A little over a year ago I was bored. I was working in an office environment and not able to get out climbing. I wanted to try something to shake up my routine despite the obvious constraints. I decided to do an experiment with a vegan diet, which ultimately led me to try the complete opposite--a ketogenic diet. This bit of skylarking wound up taking off and got this humble blog ranked #1 in Google for the search terms "type 1 diabetes and the ketogenic diet". This happy accident has brought many of you here no doubt although it's left me with a burden of continuing to write about a topic that I feel has been wrapped up (at least in my life). The notable exception is the modified Ketogenic diet which I am currently following.

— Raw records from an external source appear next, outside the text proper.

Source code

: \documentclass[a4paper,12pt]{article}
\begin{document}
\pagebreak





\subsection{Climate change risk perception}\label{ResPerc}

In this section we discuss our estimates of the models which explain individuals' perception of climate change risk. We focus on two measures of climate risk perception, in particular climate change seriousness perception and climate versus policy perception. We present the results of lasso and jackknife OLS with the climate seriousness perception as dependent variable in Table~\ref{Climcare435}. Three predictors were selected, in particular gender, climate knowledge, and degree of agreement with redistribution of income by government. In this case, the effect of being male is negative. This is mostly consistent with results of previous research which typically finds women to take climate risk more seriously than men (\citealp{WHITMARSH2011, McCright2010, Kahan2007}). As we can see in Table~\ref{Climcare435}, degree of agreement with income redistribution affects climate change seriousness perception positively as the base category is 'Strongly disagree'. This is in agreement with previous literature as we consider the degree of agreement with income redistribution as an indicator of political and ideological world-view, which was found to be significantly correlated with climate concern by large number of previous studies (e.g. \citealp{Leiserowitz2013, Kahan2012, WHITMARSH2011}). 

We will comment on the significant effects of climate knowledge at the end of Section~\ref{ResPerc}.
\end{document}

There is one loose end, however--and that is the issue of high cholesterol. I also have the dubious honor of ranking very highly in Google searches for ketogenic diet and high cholesterol--a pleasure that I'd prefer to postpone indefinitely. I am still working on sorting out the details on my high cholesterol and what it means for my adherence to a low carb, high fat ketogenic diet. There is a dearth of information available that gives simple, clear insight into the topic of cholesterol--and much less still when you add type 1 diabetes into the mix. Half of the discussion resembles this: "Cholesterol is not a problem! Eat more butter and stop listening to the man!" The other half resembles this: "Cholesterol is a HUGE problem! Eating that butter is going to kill you!" I would like to believe that a modified ketogenic diet could win the middle ground between these two viewpoints.

The ketogenic diet stabilizes and controls my blood sugar without technology. This fact alone makes it an asset that could revolutionize the impact of diabetes if given the chance--especially significant for the millions of people who can't afford higher tech solutions. It gives me the simplicity and freedom that allows me to live out from under the burden of diabetes about 90% of the time. Still, living with the cholesterol monkey on my back is a concern.

I feel as though I can choose to either optimize cholesterol or blood sugar--but not both.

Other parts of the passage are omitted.